Stored data entries –
========================
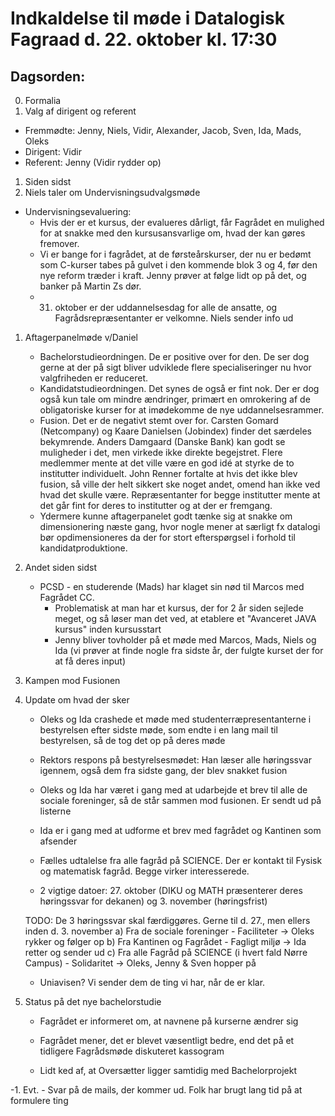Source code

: # Indkaldelse til møde i Datalogisk Fagraad d. 22. oktober kl. 17:30

## Dagsorden:

0. Formalia
  0. Valg af dirigent og referent
  - Fremmødte: Jenny, Niels, Vidir, Alexander, Jacob, Sven, Ida, Mads, Oleks
  - Dirigent: Vidir
  - Referent: Jenny (Vidir rydder op)
1. Siden sidst
  0. Niels taler om Undervisningsudvalgsmøde
  - Undervisningsevaluering:
    - Hvis der er et kursus, der evalueres dårligt, får Fagrådet en mulighed for at snakke med den kursusansvarlige om, hvad der kan gøres fremover.
    - Vi er bange for i fagrådet, at de førsteårskurser, der nu er bedømt som C-kurser tabes på gulvet i den kommende blok 3 og 4, før den nye reform træder i kraft. Jenny prøver at følge lidt op på det, og banker på Martin Zs dør. 
    - 31. oktober er der uddannelsesdag for alle de ansatte, og Fagrådsrepræsentanter er velkomne. Niels sender info ud
  
  1. Aftagerpanelmøde v/Daniel
      - Bachelorstudieordningen. De er positive over for den. De ser dog
gerne at der på sigt bliver udviklede flere specialiseringer nu hvor
valgfriheden er reduceret.
      - Kandidatstudieordningen. Det synes de også er fint nok. Der er dog
også kun tale om mindre ændringer, primært en omrokering af de
obligatoriske kurser for at imødekomme de nye uddannelsesrammer.
      - Fusion. Det er de negativt stemt over for. Carsten Gomard
(Netcompany) og Kaare Danielsen (Jobindex) finder det særdeles
bekymrende. Anders Damgaard (Danske Bank) kan godt se muligheder i
det, men virkede ikke direkte begejstret. Flere medlemmer mente at det
ville være en god idé at styrke de to institutter individuelt. John
Renner fortalte at hvis det ikke blev fusion, så ville der helt
sikkert ske noget andet, omend han ikke ved hvad det skulle være.
Repræsentanter for begge institutter mente at det går fint for deres
to institutter og at der er fremgang.
      - Ydermere kunne aftagerpanelet godt tænke sig at snakke om
dimensionering næste gang, hvor nogle mener at særligt fx datalogi bør
opdimensioneres da der for stort efterspørgsel i forhold til
kandidatproduktione.

  2. Andet siden sidst
     - PCSD - en studerende (Mads) har klaget sin nød til Marcos med Fagrådet CC. 
        - Problematisk at man har et kursus, der for 2 år siden sejlede meget, og så løser man det ved, at etablere et "Avanceret JAVA kursus" inden kursusstart
        - Jenny bliver tovholder på et møde med Marcos, Mads, Niels og Ida (vi prøver at finde nogle fra sidste år, der fulgte kurset der for at få deres input)
        
2. Kampen mod Fusionen
  0. Update om hvad der sker
      - Oleks og Ida crashede et møde med studenterræpresentanterne i bestyrelsen efter sidste møde, som endte i en lang mail til bestyrelsen, så de tog det op på deres møde
      - Rektors respons på bestyrelsesmødet: Han læser alle høringssvar igennem, også dem fra sidste gang, der blev snakket fusion
      - Oleks og Ida har været i gang med at udarbejde et brev til alle de sociale foreninger, så de står sammen mod fusionen. Er sendt ud på listerne
      - Ida er i gang med at udforme et brev med fagrådet og Kantinen som afsender
      - Fælles udtalelse fra alle fagråd på SCIENCE. Der er kontakt til Fysisk og matematisk fagråd. Begge virker interesserede. 
      
      - 2 vigtige datoer: 27. oktober (DIKU og MATH præsenterer deres høringssvar for dekanen) og 3. november (høringsfrist)
      
      TODO: De 3 høringssvar skal færdiggøres. Gerne til d. 27., men ellers inden d. 3. november
            a) Fra de sociale foreninger - Faciliteter -> Oleks rykker og følger op
            b) Fra Kantinen og Fagrådet - Fagligt miljø -> Ida retter og sender ud
            c) Fra alle Fagråd på SCIENCE (i hvert fald Nørre Campus) - Solidaritet -> Oleks, Jenny & Sven hopper på

      - Uniavisen? Vi sender dem de ting vi har, når de er klar. 

3. Status på det nye bachelorstudie
    - Fagrådet er informeret om, at navnene på kurserne ændrer sig
    
    - Fagrådet mener, det er blevet væsentligt bedre, end det på et tidligere Fagrådsmøde diskuteret kassogram
     
    - Lidt ked af, at Oversætter ligger samtidig med Bachelorprojekt

-1. Evt.
    - Svar på de mails, der kommer ud. Folk har brugt lang tid på at formulere ting
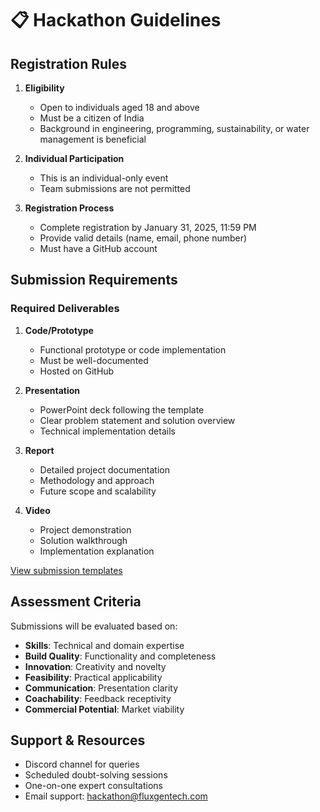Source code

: # 📋 Hackathon Guidelines

## Registration Rules

1. **Eligibility**
   - Open to individuals aged 18 and above
   - Must be a citizen of India
   - Background in engineering, programming, sustainability, or water management is beneficial

2. **Individual Participation**
   - This is an individual-only event
   - Team submissions are not permitted

3. **Registration Process**
   - Complete registration by January 31, 2025, 11:59 PM
   - Provide valid details (name, email, phone number)
   - Must have a GitHub account

## Submission Requirements

### Required Deliverables
1. **Code/Prototype**
   - Functional prototype or code implementation
   - Must be well-documented
   - Hosted on GitHub

2. **Presentation**
   - PowerPoint deck following the template
   - Clear problem statement and solution overview
   - Technical implementation details

3. **Report**
   - Detailed project documentation
   - Methodology and approach
   - Future scope and scalability

4. **Video**
   - Project demonstration
   - Solution walkthrough
   - Implementation explanation

[View submission templates](templates.md)

## Assessment Criteria

Submissions will be evaluated based on:

- **Skills**: Technical and domain expertise
- **Build Quality**: Functionality and completeness
- **Innovation**: Creativity and novelty
- **Feasibility**: Practical applicability
- **Communication**: Presentation clarity
- **Coachability**: Feedback receptivity
- **Commercial Potential**: Market viability

## Support & Resources

- Discord channel for queries
- Scheduled doubt-solving sessions
- One-on-one expert consultations
- Email support: hackathon@fluxgentech.com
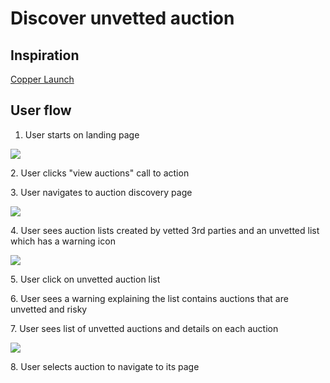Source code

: # Discover unvetted auction

## Inspiration

[Copper Launch](https://copperlaunch.com)

## User flow

1. User starts on landing page

![](../../../spec/assets/copper/landing\_page.png)

2\. User clicks "view auctions" call to action

3\. User navigates to auction discovery page

![](../../../spec/assets/copper/auction\_discovery\_page.png)

4\. User sees auction lists created by vetted 3rd parties and an unvetted list which has a warning icon

![](../../../spec/assets/copper/auction\_discovery.png)

5\. User click on unvetted auction list

6\. User sees a warning explaining the list contains auctions that are unvetted and risky

7\. User sees list of unvetted auctions and details on each auction

![](../../../spec/assets/copper/unvetted\_auction\_list.png)

8\. User selects auction to navigate to its page
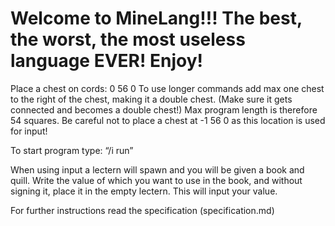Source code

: # Welcome to MineLang!!! The best, the worst, the most useless language EVER! Enjoy!

Place a chest on cords: 0 56 0
To use longer commands add max one chest to the right of the chest, making it a double chest. (Make sure it gets connected and becomes a double chest!) Max program length is therefore 54 squares.
Be careful not to place a chest at -1 56 0 as this location is used for input!

To start program type: “/i run”

When using input a lectern will spawn and you will be given a book and quill. Write the value of which you want to use in the book, and without signing it, place it in the empty lectern. This will input your value.

For further instructions read the specification (specification.md)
========================
Problem to work on – What is needed is an exact reprint of every entry, pictures excluded.

Solution to this task –
Source code

: # Indkaldelse til møde i Datalogisk Fagraad d. 22. oktober kl. 17:30

## Dagsorden:

0. Formalia
  0. Valg af dirigent og referent
  - Fremmødte: Jenny, Niels, Vidir, Alexander, Jacob, Sven, Ida, Mads, Oleks
  - Dirigent: Vidir
  - Referent: Jenny (Vidir rydder op)
1. Siden sidst
  0. Niels taler om Undervisningsudvalgsmøde
  - Undervisningsevaluering:
    - Hvis der er et kursus, der evalueres dårligt, får Fagrådet en mulighed for at snakke med den kursusansvarlige om, hvad der kan gøres fremover.
    - Vi er bange for i fagrådet, at de førsteårskurser, der nu er bedømt som C-kurser tabes på gulvet i den kommende blok 3 og 4, før den nye reform træder i kraft. Jenny prøver at følge lidt op på det, og banker på Martin Zs dør. 
    - 31. oktober er der uddannelsesdag for alle de ansatte, og Fagrådsrepræsentanter er velkomne. Niels sender info ud
  
  1. Aftagerpanelmøde v/Daniel
      - Bachelorstudieordningen. De er positive over for den. De ser dog
gerne at der på sigt bliver udviklede flere specialiseringer nu hvor
valgfriheden er reduceret.
      - Kandidatstudieordningen. Det synes de også er fint nok. Der er dog
også kun tale om mindre ændringer, primært en omrokering af de
obligatoriske kurser for at imødekomme de nye uddannelsesrammer.
      - Fusion. Det er de negativt stemt over for. Carsten Gomard
(Netcompany) og Kaare Danielsen (Jobindex) finder det særdeles
bekymrende. Anders Damgaard (Danske Bank) kan godt se muligheder i
det, men virkede ikke direkte begejstret. Flere medlemmer mente at det
ville være en god idé at styrke de to institutter individuelt. John
Renner fortalte at hvis det ikke blev fusion, så ville der helt
sikkert ske noget andet, omend han ikke ved hvad det skulle være.
Repræsentanter for begge institutter mente at det går fint for deres
to institutter og at der er fremgang.
      - Ydermere kunne aftagerpanelet godt tænke sig at snakke om
dimensionering næste gang, hvor nogle mener at særligt fx datalogi bør
opdimensioneres da der for stort efterspørgsel i forhold til
kandidatproduktione.

  2. Andet siden sidst
     - PCSD - en studerende (Mads) har klaget sin nød til Marcos med Fagrådet CC. 
        - Problematisk at man har et kursus, der for 2 år siden sejlede meget, og så løser man det ved, at etablere et "Avanceret JAVA kursus" inden kursusstart
        - Jenny bliver tovholder på et møde med Marcos, Mads, Niels og Ida (vi prøver at finde nogle fra sidste år, der fulgte kurset der for at få deres input)
        
2. Kampen mod Fusionen
  0. Update om hvad der sker
      - Oleks og Ida crashede et møde med studenterræpresentanterne i bestyrelsen efter sidste møde, som endte i en lang mail til bestyrelsen, så de tog det op på deres møde
      - Rektors respons på bestyrelsesmødet: Han læser alle høringssvar igennem, også dem fra sidste gang, der blev snakket fusion
      - Oleks og Ida har været i gang med at udarbejde et brev til alle de sociale foreninger, så de står sammen mod fusionen. Er sendt ud på listerne
      - Ida er i gang med at udforme et brev med fagrådet og Kantinen som afsender
      - Fælles udtalelse fra alle fagråd på SCIENCE. Der er kontakt til Fysisk og matematisk fagråd. Begge virker interesserede. 
      
      - 2 vigtige datoer: 27. oktober (DIKU og MATH præsenterer deres høringssvar for dekanen) og 3. november (høringsfrist)
      
      TODO: De 3 høringssvar skal færdiggøres. Gerne til d. 27., men ellers inden d. 3. november
            a) Fra de sociale foreninger - Faciliteter -> Oleks rykker og følger op
            b) Fra Kantinen og Fagrådet - Fagligt miljø -> Ida retter og sender ud
            c) Fra alle Fagråd på SCIENCE (i hvert fald Nørre Campus) - Solidaritet -> Oleks, Jenny & Sven hopper på

      - Uniavisen? Vi sender dem de ting vi har, når de er klar. 

3. Status på det nye bachelorstudie
    - Fagrådet er informeret om, at navnene på kurserne ændrer sig
    
    - Fagrådet mener, det er blevet væsentligt bedre, end det på et tidligere Fagrådsmøde diskuteret kassogram
     
    - Lidt ked af, at Oversætter ligger samtidig med Bachelorprojekt

-1. Evt.
    - Svar på de mails, der kommer ud. Folk har brugt lang tid på at formulere ting
Source code

: # 📋 Hackathon Guidelines

## Registration Rules

1. **Eligibility**
   - Open to individuals aged 18 and above
   - Must be a citizen of India
   - Background in engineering, programming, sustainability, or water management is beneficial

2. **Individual Participation**
   - This is an individual-only event
   - Team submissions are not permitted

3. **Registration Process**
   - Complete registration by January 31, 2025, 11:59 PM
   - Provide valid details (name, email, phone number)
   - Must have a GitHub account

## Submission Requirements

### Required Deliverables
1. **Code/Prototype**
   - Functional prototype or code implementation
   - Must be well-documented
   - Hosted on GitHub

2. **Presentation**
   - PowerPoint deck following the template
   - Clear problem statement and solution overview
   - Technical implementation details

3. **Report**
   - Detailed project documentation
   - Methodology and approach
   - Future scope and scalability

4. **Video**
   - Project demonstration
   - Solution walkthrough
   - Implementation explanation

[View submission templates](templates.md)

## Assessment Criteria

Submissions will be evaluated based on:

- **Skills**: Technical and domain expertise
- **Build Quality**: Functionality and completeness
- **Innovation**: Creativity and novelty
- **Feasibility**: Practical applicability
- **Communication**: Presentation clarity
- **Coachability**: Feedback receptivity
- **Commercial Potential**: Market viability

## Support & Resources

- Discord channel for queries
- Scheduled doubt-solving sessions
- One-on-one expert consultations
- Email support: hackathon@fluxgentech.com
Source code

: # Discover unvetted auction

## Inspiration

[Copper Launch](https://copperlaunch.com)

## User flow

1. User starts on landing page

![](../../../spec/assets/copper/landing\_page.png)

2\. User clicks "view auctions" call to action

3\. User navigates to auction discovery page

![](../../../spec/assets/copper/auction\_discovery\_page.png)

4\. User sees auction lists created by vetted 3rd parties and an unvetted list which has a warning icon

![](../../../spec/assets/copper/auction\_discovery.png)

5\. User click on unvetted auction list

6\. User sees a warning explaining the list contains auctions that are unvetted and risky

7\. User sees list of unvetted auctions and details on each auction

![](../../../spec/assets/copper/unvetted\_auction\_list.png)

8\. User selects auction to navigate to its page
Source code

: # Welcome to MineLang!!! The best, the worst, the most useless language EVER! Enjoy!

Place a chest on cords: 0 56 0
To use longer commands add max one chest to the right of the chest, making it a double chest. (Make sure it gets connected and becomes a double chest!) Max program length is therefore 54 squares.
Be careful not to place a chest at -1 56 0 as this location is used for input!

To start program type: “/i run”

When using input a lectern will spawn and you will be given a book and quill. Write the value of which you want to use in the book, and without signing it, place it in the empty lectern. This will input your value.

For further instructions read the specification (specification.md)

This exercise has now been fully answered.